ローコード開発の利点を活かせる場面は多岐にわたります。特に社内業務の効率化やレガシーシステムの更新、クラウドサービスとの連携などで大きな成果を生み出した企業も多くみられます。
自動化やデータ活用のニーズが高まる中で、ローコード開発は現場レベルの課題をスピーディーに解決する強力なツールとなり得ます。具体的な活用シーンは以下の通りです。
- 業務プロセス改善に向けた社内ビジネスアプリ作成
- レガシーマイグレーションやシステム統合
- ワークフローの自動化とデータベース管理
- AIやデータベースとの連携活用
業務プロセスの改善のための社内ビジネスアプリケーション作成
各部門の担当者が自分たちの業務フローを深く理解しているからこそ、ローコード開発により必要な機能を迅速に取り込むことができます。使い勝手や要件を現場視点で設計し、すぐに試して改善できるため、従来の長期的な開発プロセスよりもはるかにスピード感のある業務効率化が期待できます。
レガシーマイグレーションやシステム統合
古いシステムを新しいプラットフォームへ移行する際、ローコード開発ツールを活用することで大幅な工数削減がきたいできます。一部の機能を段階的にローコードベースのシステムへ置き換えながら、必要な追加機能を短時間で開発するアプローチも取りやすく、レガシー環境からの段階的な刷新をスムーズに進行できるでしょう。
ワークフローの自動化とデータベース管理
ワークフローの自動化機能を組み込むローコード開発ツールのテンプレートを用いることで、社内プロセスの承認フローや在庫管理などを簡単にデジタル化できます。データベースとの連携も比較的簡易な設定で行えるため、部署間での情報共有やレポート作成が容易になります。結果として組織全体の生産性向上につながるといえるでしょう。
AIやデータベースとの連携活用
近年では、ローコード開発ツール内にAI(Artificial Intelligence:人工知能)や機械学習の機能を組み込み、簡単に分析レポートを出力できる製品も登場しています。

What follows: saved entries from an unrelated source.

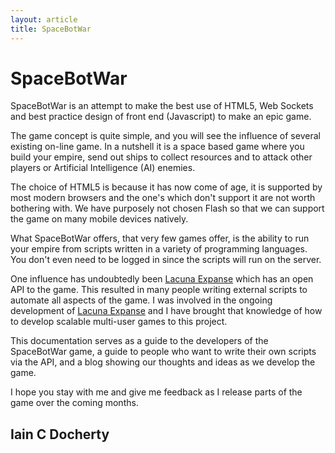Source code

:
 ```yaml
---
layout: article
title: SpaceBotWar
---
```


SpaceBotWar
===========

SpaceBotWar is an attempt to make the best use of HTML5, Web Sockets
and best practice design of front end (Javascript) to make an epic game.

The game concept is quite simple, and you will see the influence of
several existing on-line game. In a nutshell it is a space based game
where you build your empire, send out ships to collect resources and to
attack other players or Artificial Intelligence (AI) enemies.

The choice of HTML5 is because it has now come of age, it is supported by
most modern browsers and the one's which don't support it are not worth
bothering with. We have purposely not chosen Flash so that we can support
the game on many mobile devices natively.

What SpaceBotWar offers, that very few games offer, is the ability
to run your empire from scripts written in a variety of programming languages.
You don't even need to be logged in since the scripts will run on the server.

One influence has undoubtedly been [Lacuna Expanse](http://lacunaexpanse.com)
which has an open API to the game. This resulted in many people writing
external scripts to automate all aspects of the game. I was involved in the
ongoing development of [Lacuna Expanse](http://lacunaexpanse.com) and I have 
brought that knowledge of how to develop scalable multi-user games to this project.

This documentation serves as a guide to the developers of the SpaceBotWar
game, a guide to people who want to write their own scripts via the API, and
a blog showing our thoughts and ideas as we develop the game.

I hope you stay with me and give me feedback as I release parts of the
game over the coming months.

Iain C Docherty
---------------


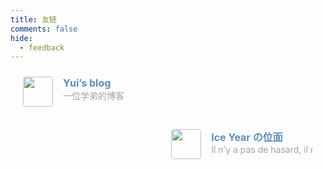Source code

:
 ```yaml
---
title: 友链
comments: false
hide:
  - feedback
---
```

<div class="post-body">
   <div id="links">
      <style>
/* 用于大屏幕和小屏幕的通用样式 */
.card {
    width: 45%;
    font-size: 1rem;
    padding: 10px 20px;
    border-radius: 4px;
    transition-duration: 0.15s;
    margin-bottom: 1rem;
    display: flex;
 }
 .card:nth-child(odd) {
    float: left;
 }
 .card:nth-child(even) {
    float: right;
 }
 .card:hover {
    transform: scale(1.1);
    box-shadow: 0 2px 6px 0 rgba(0, 0, 0, 0.12), 0 0 6px 0 rgba(0, 0, 0, 0.04);
 }
 .card a {
    border: none;
 }
 .card .ava {
    width: 3rem!important;
    height: 3rem!important;
    margin: 0!important;
    margin-right: 1em!important;
    border-radius: 4px;
 }
 .card .card-header {
    font-style: italic;
    overflow: hidden;
    width: 100%;
 }
 .card .card-header a {
    font-style: normal;
    color: #608DBD;
    font-weight: bold;
    text-decoration: none;
 }
 .card .card-header a:hover {
    color: #d480aa;
    text-decoration: none;
 }
 .card .card-header .info {
    font-style: normal;
    color: #a3a3a3;
    font-size: 14px;
    min-width: 0;
    overflow: hidden;
    white-space: nowrap;
 }
 /* 媒体查询：小屏幕 */
 @media (max-width: 768px) {
    .card {
       width: 100%; /* 在小屏幕上显示为单列 */
       float: none; /* 清除浮动 */
    }
 }
      </style>
      <div class="links-content">
         <div class="link-navigation">
            <div class="card">
               <img class="ava" src="https://avatars.githubusercontent.com/u/187371253?v=4" />
               <div class="card-header">
                  <div>
                     <a href="https://yui-5995.xlog.app/ " target=“_blank”>Yui’s blog</a>
                  </div>
                  <div class="info">一位学弟的博客</div>
               </div>
            </div>
            <div class="card">
               <img class="ava" src="https://blog.iceyear.eu.org/android-chrome-512x512.webp" />
               <div class="card-header">
                  <div>
                     <a href="https://blog.iceyear.eu.org " target=“_blank”>Ice Year の位面</a>
                  </div>
                  <div class="info">Il n’y a pas de hasard, il n’y a que des rendez-vous.</div>
               </div>
            </div>
         </div>
      </div>
   </div>
</div>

例えば、単に「AI」を導入・活用せよと言われても範囲が大きすぎて、ChatGPTのような生成AIツールを単体導入するくらいしか思い付かないかもしれません。しかしツールへメニューとして機能が用意されていれば具体的な目的や利用シーンや活用のヒントとしてより分かりやすくなります。「データの可視化」や「予測モデルの活用」といった一見すると高度な何かが必要だと身構えてしまう工程もハードルの高さを感じにくいものとなります。業務部門での高度なデータ活用を推進する大きな一歩となるでしょう。
ローコード開発ツール/プラットフォームの選び方
自社の要件に合ったプラットフォームを選択することで、最大限の効率向上が期待できます。
ローコード開発の効果を充分に引き出すためには、プラットフォーム選定が重要なポイントとなります。機能面や利用者のスキル、既存システムとの連携性などを検討し、導入時や運用時のサポート体制を視野に入れることで、開発プロセス全体がスムーズに進みます。他社事例や試用版を活用しながら、最適な製品を見極めることが成功への近道です。まず以下の3点をポイントに据えて選定していきましょう。
- 目的に合った機能を搭載しているか
- 拡張性とカスタマイズ性
- サポート体制
目的に合った機能を搭載しているか
自社で実現したい業務フローやアプリケーション要件に対応できる機能が備わっているかどうかをまず確認しましょう。一般的なデータ入力フォームやレポート機能だけでなく、ワークフローの自動化や外部サービスとの連携など、幅広い機能をサポートしているプラットフォームほど応用範囲が広がります。
拡張性とカスタマイズ性
ローコード開発プラットフォームは、追加のコーディングや外部APIとの連携でカスタマイズを行えるケースも多いです。後から新たな要求や大規模な連携が生じた際に対応できる拡張性があるかどうかを見極めることが、長期的な運用においては欠かせません。
サポート体制の充実度
導入後のバージョンアップやトラブルシューティングに対応できるサポート体制の有無は、プラットフォームの安心感に直結します。運用を進める中で起こりうる課題を円滑に解決するためにも、ドキュメントやヘルプデスクの充実度を事前に確認しておくことが望ましいでしょう。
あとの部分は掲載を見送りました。